People who are anxious to please others are by definition insecure.

The desire to please comes from either an attempt to gain approval, or an effort to avoid disapproval.

In either case we fear how others will respond if we don’t at least try to make a positive impression.

You create your reality

The best antidote I’ve found to these fears and efforts to please others is to assert that we each create our own reality.

This helps in two ways.

First, since I create my reality, the outcomes I fear will only arise if I’m a match to them. No one can assert anything into my reality.

Second, since others create their reality they are not in fact dependent on me for sustaining their mood or the consistency of their experience. I can’t assert (or withhold) anything in their reality either.
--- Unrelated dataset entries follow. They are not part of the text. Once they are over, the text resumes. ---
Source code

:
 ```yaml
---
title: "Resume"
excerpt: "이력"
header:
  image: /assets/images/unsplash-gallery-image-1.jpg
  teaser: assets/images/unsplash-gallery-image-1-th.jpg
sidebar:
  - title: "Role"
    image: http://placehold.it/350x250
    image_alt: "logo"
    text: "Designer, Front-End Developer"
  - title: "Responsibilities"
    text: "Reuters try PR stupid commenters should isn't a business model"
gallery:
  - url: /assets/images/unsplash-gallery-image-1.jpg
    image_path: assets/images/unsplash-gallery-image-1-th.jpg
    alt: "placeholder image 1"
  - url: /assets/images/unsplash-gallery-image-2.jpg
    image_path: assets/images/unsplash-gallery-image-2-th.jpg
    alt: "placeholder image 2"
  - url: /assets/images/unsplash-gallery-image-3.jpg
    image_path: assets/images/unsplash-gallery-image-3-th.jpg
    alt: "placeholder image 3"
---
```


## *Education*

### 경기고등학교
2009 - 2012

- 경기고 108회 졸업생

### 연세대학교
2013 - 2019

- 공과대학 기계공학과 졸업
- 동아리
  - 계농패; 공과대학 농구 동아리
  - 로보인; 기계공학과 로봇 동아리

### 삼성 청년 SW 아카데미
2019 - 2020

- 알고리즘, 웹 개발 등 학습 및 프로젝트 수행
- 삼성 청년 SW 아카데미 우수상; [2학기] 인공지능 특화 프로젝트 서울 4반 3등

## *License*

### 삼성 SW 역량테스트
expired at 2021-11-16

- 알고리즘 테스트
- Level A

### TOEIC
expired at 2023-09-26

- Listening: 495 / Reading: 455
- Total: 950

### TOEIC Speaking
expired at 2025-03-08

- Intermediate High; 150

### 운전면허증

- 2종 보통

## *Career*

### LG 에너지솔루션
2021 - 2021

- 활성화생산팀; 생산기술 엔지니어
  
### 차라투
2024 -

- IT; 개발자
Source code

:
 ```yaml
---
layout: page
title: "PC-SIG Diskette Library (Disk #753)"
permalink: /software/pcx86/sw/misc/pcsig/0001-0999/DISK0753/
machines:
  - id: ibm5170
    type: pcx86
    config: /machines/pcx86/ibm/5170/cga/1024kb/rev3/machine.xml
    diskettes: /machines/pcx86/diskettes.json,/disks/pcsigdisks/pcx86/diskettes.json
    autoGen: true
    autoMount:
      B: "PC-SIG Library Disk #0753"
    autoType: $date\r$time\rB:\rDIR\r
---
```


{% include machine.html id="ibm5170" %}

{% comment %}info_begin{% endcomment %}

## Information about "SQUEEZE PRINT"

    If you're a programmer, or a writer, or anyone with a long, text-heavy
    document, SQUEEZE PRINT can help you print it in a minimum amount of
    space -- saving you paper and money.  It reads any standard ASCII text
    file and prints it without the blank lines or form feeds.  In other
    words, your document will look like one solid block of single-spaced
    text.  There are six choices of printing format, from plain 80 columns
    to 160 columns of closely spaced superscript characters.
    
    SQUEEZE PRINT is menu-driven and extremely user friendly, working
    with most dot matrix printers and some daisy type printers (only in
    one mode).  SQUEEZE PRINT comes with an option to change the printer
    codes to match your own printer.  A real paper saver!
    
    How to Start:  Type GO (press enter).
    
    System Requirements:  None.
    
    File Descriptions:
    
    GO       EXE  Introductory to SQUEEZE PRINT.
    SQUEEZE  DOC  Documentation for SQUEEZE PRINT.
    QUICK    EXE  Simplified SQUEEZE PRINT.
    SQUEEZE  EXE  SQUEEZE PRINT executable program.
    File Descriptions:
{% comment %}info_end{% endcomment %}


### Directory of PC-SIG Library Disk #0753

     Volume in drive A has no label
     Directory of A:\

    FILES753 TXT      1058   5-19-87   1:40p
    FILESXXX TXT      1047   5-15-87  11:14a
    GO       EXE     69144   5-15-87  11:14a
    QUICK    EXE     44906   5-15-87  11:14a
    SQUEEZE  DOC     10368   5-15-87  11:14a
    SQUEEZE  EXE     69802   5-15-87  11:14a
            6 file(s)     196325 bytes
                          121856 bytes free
What this means in practice is that my fears are unlikely to be realised. The reality I’ve created is one where I fear criticism and attack, but not one where criticism and attack actually happen. I don’t attract criticism and attack, I attract fear of them.

And likewise my efforts to please others…well if others are attracting pleasing circumstances they’ll receive them whether I contribute or not. And if they aren’t pleased by my efforts that’s because they aren’t a match for being pleased anyway!

The simple fact is that most people are emotionally consistent within a range, and they filter and actively engage with their reality in ways that vastly outstrip our efforts to please them – or not please them.

Sudden change of character

The bottom line is that you get back what you are broadcasting. If you stop trying to please people, but feel terrified of the consequences then rest assured you will find some consequences that terrify you.

If you soothe your fears and gently allow yourself to remain centred and content, then you will be able to let go of the urge to please them and you will see only positive and affirming consequences of your own interior change.

Pleasing others, denying ourselves

This Abraham-Hicks excerpt explains how we end up feeling bad while trying to please others:

“Because the source within you adores you so much! There is nothing that is more disabling than focusing in ways that disagree with the way the source within you feels. You didn’t make that up…there were other people outside the vortex that trained you how to think about yourself. When there’s somebody outside the vortex they feel awful, and when they look at you, they feel awful. And then you say, oh something must be wrong with me because they’re lookin’ at me and they feel awful…I wish that I could behave in a way that when they look at me they would feel wonderful…and you tried…you gave that everything you had…but you just couldn’t behave in enough ways to make them feel wonderful could you, and so then your assumption was something must be wrong with me…which is the biggest flawed premise in the whole universe! And the source within you never agreed with that.”

I think this is where things go wrong for many of us, typically as children. We feel there is something wrong with us and we have to change so that others can feel better.

This idea that we are responsible for how others feel is like a noxious weed. It can take years to recognise that denying our own alignment for the sake of pleasing others is a flawed strategy that leaves us utterly depleted.

Some of us build our whole persona around the premise of pleasing others – or at least trying not to displease them. Life feels inauthentic and empty, because, as Abraham-Hicks puts it in another context:

“people have trained each other, people have trained you, they’ve said to you if you behave in this way i will love you and so you just knocked yourself out being lovable, you knocked yourself out being lovable, but you weren’t knocking yourself out being in alignment. so you never felt the love that you thought you were eliciting from others, that’s why it’s so confusing, you see.”

The love and happiness we sought can only come from alignment, and that’s as true for others as it is for us.